Try it >> Every entry must be given again exactly.

Saved data entries >>
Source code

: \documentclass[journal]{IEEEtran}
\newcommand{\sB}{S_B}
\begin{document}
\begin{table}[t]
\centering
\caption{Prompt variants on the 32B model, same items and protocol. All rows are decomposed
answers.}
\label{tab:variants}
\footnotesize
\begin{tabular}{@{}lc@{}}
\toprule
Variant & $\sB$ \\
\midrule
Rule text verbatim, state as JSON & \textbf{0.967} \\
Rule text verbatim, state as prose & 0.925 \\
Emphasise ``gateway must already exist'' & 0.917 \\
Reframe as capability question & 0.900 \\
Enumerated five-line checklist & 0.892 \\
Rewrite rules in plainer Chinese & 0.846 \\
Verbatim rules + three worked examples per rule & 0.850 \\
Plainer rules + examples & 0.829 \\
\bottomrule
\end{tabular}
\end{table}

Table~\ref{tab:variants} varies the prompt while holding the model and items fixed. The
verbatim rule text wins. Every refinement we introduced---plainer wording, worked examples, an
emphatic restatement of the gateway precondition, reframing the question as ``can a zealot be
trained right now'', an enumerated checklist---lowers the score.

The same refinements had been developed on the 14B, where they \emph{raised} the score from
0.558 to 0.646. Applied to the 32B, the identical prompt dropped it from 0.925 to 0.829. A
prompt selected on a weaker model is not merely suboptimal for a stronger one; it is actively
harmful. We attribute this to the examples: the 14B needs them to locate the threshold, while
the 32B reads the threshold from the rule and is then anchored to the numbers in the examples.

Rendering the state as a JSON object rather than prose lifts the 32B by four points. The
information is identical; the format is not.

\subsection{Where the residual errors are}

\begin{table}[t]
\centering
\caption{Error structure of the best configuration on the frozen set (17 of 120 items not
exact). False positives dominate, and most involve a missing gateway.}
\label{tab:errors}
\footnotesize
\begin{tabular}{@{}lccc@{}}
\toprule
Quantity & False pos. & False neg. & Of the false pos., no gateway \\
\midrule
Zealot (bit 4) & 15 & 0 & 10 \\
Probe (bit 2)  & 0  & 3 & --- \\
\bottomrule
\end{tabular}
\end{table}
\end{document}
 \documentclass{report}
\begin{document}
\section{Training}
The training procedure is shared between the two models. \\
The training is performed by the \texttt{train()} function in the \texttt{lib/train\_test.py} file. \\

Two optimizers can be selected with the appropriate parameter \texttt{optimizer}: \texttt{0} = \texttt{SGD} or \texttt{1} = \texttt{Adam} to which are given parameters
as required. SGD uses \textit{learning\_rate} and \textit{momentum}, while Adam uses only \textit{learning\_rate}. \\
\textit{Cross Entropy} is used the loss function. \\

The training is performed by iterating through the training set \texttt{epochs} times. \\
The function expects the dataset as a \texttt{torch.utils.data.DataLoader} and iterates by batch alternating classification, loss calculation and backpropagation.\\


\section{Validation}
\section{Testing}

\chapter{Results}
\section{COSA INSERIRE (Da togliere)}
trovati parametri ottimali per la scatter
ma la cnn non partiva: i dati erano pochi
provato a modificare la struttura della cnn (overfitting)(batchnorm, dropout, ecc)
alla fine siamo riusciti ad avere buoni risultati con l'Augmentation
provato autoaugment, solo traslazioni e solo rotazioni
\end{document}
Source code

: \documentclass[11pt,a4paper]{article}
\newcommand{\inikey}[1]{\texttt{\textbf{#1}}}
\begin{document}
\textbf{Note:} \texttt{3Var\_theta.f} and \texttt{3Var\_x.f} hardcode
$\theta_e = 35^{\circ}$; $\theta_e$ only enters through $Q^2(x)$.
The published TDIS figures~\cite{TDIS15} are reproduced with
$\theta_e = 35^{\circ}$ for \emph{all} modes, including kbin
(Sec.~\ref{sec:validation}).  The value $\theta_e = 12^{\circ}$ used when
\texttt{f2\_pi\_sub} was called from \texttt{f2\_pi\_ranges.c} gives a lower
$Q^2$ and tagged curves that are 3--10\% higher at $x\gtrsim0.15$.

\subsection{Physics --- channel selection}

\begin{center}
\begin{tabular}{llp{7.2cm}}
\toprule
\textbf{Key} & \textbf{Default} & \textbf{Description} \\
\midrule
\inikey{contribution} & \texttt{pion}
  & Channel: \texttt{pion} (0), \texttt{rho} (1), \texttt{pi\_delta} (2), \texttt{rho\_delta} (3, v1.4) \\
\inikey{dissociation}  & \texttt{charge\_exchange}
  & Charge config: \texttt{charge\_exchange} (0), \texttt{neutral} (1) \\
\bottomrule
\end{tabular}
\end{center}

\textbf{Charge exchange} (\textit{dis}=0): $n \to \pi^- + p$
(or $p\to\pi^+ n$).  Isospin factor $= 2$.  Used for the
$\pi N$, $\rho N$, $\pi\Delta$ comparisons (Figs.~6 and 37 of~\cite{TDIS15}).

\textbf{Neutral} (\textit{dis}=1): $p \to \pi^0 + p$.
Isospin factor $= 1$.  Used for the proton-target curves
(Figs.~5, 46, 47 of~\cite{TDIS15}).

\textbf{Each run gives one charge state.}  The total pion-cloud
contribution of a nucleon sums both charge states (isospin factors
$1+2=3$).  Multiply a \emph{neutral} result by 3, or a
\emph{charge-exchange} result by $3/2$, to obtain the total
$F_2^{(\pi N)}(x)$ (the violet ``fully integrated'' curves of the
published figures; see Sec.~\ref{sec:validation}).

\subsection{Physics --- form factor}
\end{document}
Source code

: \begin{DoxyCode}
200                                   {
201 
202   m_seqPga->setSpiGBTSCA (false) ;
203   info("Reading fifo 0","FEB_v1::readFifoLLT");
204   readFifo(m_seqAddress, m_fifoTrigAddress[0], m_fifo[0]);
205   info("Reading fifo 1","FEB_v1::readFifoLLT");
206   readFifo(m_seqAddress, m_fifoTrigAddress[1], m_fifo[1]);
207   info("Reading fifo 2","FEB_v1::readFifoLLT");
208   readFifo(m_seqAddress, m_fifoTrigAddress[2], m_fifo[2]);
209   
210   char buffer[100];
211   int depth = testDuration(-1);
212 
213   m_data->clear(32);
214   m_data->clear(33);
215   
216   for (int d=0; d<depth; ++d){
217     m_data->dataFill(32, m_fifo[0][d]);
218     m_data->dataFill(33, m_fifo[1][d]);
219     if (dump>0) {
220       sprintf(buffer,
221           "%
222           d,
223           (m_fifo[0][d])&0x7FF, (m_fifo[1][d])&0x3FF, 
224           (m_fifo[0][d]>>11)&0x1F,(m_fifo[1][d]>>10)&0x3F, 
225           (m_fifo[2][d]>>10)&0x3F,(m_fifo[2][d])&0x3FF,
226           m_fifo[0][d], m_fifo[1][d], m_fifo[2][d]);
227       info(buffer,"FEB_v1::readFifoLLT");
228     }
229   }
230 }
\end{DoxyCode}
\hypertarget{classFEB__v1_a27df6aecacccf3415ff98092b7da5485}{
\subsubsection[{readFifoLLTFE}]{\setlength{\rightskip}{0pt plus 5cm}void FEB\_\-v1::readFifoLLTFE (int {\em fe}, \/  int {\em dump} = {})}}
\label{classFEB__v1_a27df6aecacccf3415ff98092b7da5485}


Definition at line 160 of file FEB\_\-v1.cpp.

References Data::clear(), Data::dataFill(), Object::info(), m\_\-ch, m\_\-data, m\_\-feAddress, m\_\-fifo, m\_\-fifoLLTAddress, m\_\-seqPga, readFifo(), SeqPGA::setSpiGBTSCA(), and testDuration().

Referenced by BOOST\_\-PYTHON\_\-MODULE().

Exercise output >>
Source code

: \documentclass[journal]{IEEEtran}
\newcommand{\sB}{S_B}
\begin{document}
\begin{table}[t]
\centering
\caption{Prompt variants on the 32B model, same items and protocol. All rows are decomposed
answers.}
\label{tab:variants}
\footnotesize
\begin{tabular}{@{}lc@{}}
\toprule
Variant & $\sB$ \\
\midrule
Rule text verbatim, state as JSON & \textbf{0.967} \\
Rule text verbatim, state as prose & 0.925 \\
Emphasise ``gateway must already exist'' & 0.917 \\
Reframe as capability question & 0.900 \\
Enumerated five-line checklist & 0.892 \\
Rewrite rules in plainer Chinese & 0.846 \\
Verbatim rules + three worked examples per rule & 0.850 \\
Plainer rules + examples & 0.829 \\
\bottomrule
\end{tabular}
\end{table}

Table~\ref{tab:variants} varies the prompt while holding the model and items fixed. The
verbatim rule text wins. Every refinement we introduced---plainer wording, worked examples, an
emphatic restatement of the gateway precondition, reframing the question as ``can a zealot be
trained right now'', an enumerated checklist---lowers the score.

The same refinements had been developed on the 14B, where they \emph{raised} the score from
0.558 to 0.646. Applied to the 32B, the identical prompt dropped it from 0.925 to 0.829. A
prompt selected on a weaker model is not merely suboptimal for a stronger one; it is actively
harmful. We attribute this to the examples: the 14B needs them to locate the threshold, while
the 32B reads the threshold from the rule and is then anchored to the numbers in the examples.

Rendering the state as a JSON object rather than prose lifts the 32B by four points. The
information is identical; the format is not.

\subsection{Where the residual errors are}

\begin{table}[t]
\centering
\caption{Error structure of the best configuration on the frozen set (17 of 120 items not
exact). False positives dominate, and most involve a missing gateway.}
\label{tab:errors}
\footnotesize
\begin{tabular}{@{}lccc@{}}
\toprule
Quantity & False pos. & False neg. & Of the false pos., no gateway \\
\midrule
Zealot (bit 4) & 15 & 0 & 10 \\
Probe (bit 2)  & 0  & 3 & --- \\
\bottomrule
\end{tabular}
\end{table}
\end{document}
 \documentclass{report}
\begin{document}
\section{Training}
The training procedure is shared between the two models. \\
The training is performed by the \texttt{train()} function in the \texttt{lib/train\_test.py} file. \\

Two optimizers can be selected with the appropriate parameter \texttt{optimizer}: \texttt{0} = \texttt{SGD} or \texttt{1} = \texttt{Adam} to which are given parameters
as required. SGD uses \textit{learning\_rate} and \textit{momentum}, while Adam uses only \textit{learning\_rate}. \\
\textit{Cross Entropy} is used the loss function. \\

The training is performed by iterating through the training set \texttt{epochs} times. \\
The function expects the dataset as a \texttt{torch.utils.data.DataLoader} and iterates by batch alternating classification, loss calculation and backpropagation.\\


\section{Validation}
\section{Testing}

\chapter{Results}
\section{COSA INSERIRE (Da togliere)}
trovati parametri ottimali per la scatter
ma la cnn non partiva: i dati erano pochi
provato a modificare la struttura della cnn (overfitting)(batchnorm, dropout, ecc)
alla fine siamo riusciti ad avere buoni risultati con l'Augmentation
provato autoaugment, solo traslazioni e solo rotazioni
\end{document}
Source code

: \documentclass[11pt,a4paper]{article}
\newcommand{\inikey}[1]{\texttt{\textbf{#1}}}
\begin{document}
\textbf{Note:} \texttt{3Var\_theta.f} and \texttt{3Var\_x.f} hardcode
$\theta_e = 35^{\circ}$; $\theta_e$ only enters through $Q^2(x)$.
The published TDIS figures~\cite{TDIS15} are reproduced with
$\theta_e = 35^{\circ}$ for \emph{all} modes, including kbin
(Sec.~\ref{sec:validation}).  The value $\theta_e = 12^{\circ}$ used when
\texttt{f2\_pi\_sub} was called from \texttt{f2\_pi\_ranges.c} gives a lower
$Q^2$ and tagged curves that are 3--10\% higher at $x\gtrsim0.15$.

\subsection{Physics --- channel selection}

\begin{center}
\begin{tabular}{llp{7.2cm}}
\toprule
\textbf{Key} & \textbf{Default} & \textbf{Description} \\
\midrule
\inikey{contribution} & \texttt{pion}
  & Channel: \texttt{pion} (0), \texttt{rho} (1), \texttt{pi\_delta} (2), \texttt{rho\_delta} (3, v1.4) \\
\inikey{dissociation}  & \texttt{charge\_exchange}
  & Charge config: \texttt{charge\_exchange} (0), \texttt{neutral} (1) \\
\bottomrule
\end{tabular}
\end{center}

\textbf{Charge exchange} (\textit{dis}=0): $n \to \pi^- + p$
(or $p\to\pi^+ n$).  Isospin factor $= 2$.  Used for the
$\pi N$, $\rho N$, $\pi\Delta$ comparisons (Figs.~6 and 37 of~\cite{TDIS15}).

\textbf{Neutral} (\textit{dis}=1): $p \to \pi^0 + p$.
Isospin factor $= 1$.  Used for the proton-target curves
(Figs.~5, 46, 47 of~\cite{TDIS15}).

\textbf{Each run gives one charge state.}  The total pion-cloud
contribution of a nucleon sums both charge states (isospin factors
$1+2=3$).  Multiply a \emph{neutral} result by 3, or a
\emph{charge-exchange} result by $3/2$, to obtain the total
$F_2^{(\pi N)}(x)$ (the violet ``fully integrated'' curves of the
published figures; see Sec.~\ref{sec:validation}).

\subsection{Physics --- form factor}
\end{document}
Source code

: \begin{DoxyCode}
200                                   {
201 
202   m_seqPga->setSpiGBTSCA (false) ;
203   info("Reading fifo 0","FEB_v1::readFifoLLT");
204   readFifo(m_seqAddress, m_fifoTrigAddress[0], m_fifo[0]);
205   info("Reading fifo 1","FEB_v1::readFifoLLT");
206   readFifo(m_seqAddress, m_fifoTrigAddress[1], m_fifo[1]);
207   info("Reading fifo 2","FEB_v1::readFifoLLT");
208   readFifo(m_seqAddress, m_fifoTrigAddress[2], m_fifo[2]);
209   
210   char buffer[100];
211   int depth = testDuration(-1);
212 
213   m_data->clear(32);
214   m_data->clear(33);
215   
216   for (int d=0; d<depth; ++d){
217     m_data->dataFill(32, m_fifo[0][d]);
218     m_data->dataFill(33, m_fifo[1][d]);
219     if (dump>0) {
220       sprintf(buffer,
221           "%
222           d,
223           (m_fifo[0][d])&0x7FF, (m_fifo[1][d])&0x3FF, 
224           (m_fifo[0][d]>>11)&0x1F,(m_fifo[1][d]>>10)&0x3F, 
225           (m_fifo[2][d]>>10)&0x3F,(m_fifo[2][d])&0x3FF,
226           m_fifo[0][d], m_fifo[1][d], m_fifo[2][d]);
227       info(buffer,"FEB_v1::readFifoLLT");
228     }
229   }
230 }
\end{DoxyCode}
\hypertarget{classFEB__v1_a27df6aecacccf3415ff98092b7da5485}{
\subsubsection[{readFifoLLTFE}]{\setlength{\rightskip}{0pt plus 5cm}void FEB\_\-v1::readFifoLLTFE (int {\em fe}, \/  int {\em dump} = {})}}
\label{classFEB__v1_a27df6aecacccf3415ff98092b7da5485}


Definition at line 160 of file FEB\_\-v1.cpp.

References Data::clear(), Data::dataFill(), Object::info(), m\_\-ch, m\_\-data, m\_\-feAddress, m\_\-fifo, m\_\-fifoLLTAddress, m\_\-seqPga, readFifo(), SeqPGA::setSpiGBTSCA(), and testDuration().

Referenced by BOOST\_\-PYTHON\_\-MODULE().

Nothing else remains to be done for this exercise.